> _Activity_: Every line from the one with "Thus, programmers can" through the final line of the entries below should be returned exactly; leave out all other lines.

> _Task material_:
******
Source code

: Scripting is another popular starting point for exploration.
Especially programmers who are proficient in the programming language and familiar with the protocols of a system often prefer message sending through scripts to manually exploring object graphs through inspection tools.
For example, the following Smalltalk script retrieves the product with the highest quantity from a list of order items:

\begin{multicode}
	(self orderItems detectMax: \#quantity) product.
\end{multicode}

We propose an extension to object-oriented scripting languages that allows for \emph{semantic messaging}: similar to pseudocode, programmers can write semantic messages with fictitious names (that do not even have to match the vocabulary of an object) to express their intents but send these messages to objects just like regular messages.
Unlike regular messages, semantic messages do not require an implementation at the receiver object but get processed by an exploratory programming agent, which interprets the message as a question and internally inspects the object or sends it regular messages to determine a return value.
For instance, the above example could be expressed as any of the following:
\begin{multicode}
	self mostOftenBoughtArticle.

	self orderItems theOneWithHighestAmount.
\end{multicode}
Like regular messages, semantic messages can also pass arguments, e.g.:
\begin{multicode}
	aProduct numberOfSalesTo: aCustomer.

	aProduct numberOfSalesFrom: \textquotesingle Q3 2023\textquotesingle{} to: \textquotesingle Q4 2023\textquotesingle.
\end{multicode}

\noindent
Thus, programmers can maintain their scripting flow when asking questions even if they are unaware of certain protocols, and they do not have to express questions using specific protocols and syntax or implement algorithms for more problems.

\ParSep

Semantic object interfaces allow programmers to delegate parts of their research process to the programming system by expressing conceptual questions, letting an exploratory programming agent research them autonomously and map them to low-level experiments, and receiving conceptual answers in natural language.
******
> _Your response_:
Thus, programmers can maintain their scripting flow when asking questions even if they are unaware of certain protocols, and they do not have to express questions using specific protocols and syntax or implement algorithms for more problems.

\ParSep

Semantic object interfaces allow programmers to delegate parts of their research process to the programming system by expressing conceptual questions, letting an exploratory programming agent research them autonomously and map them to low-level experiments, and receiving conceptual answers in natural language.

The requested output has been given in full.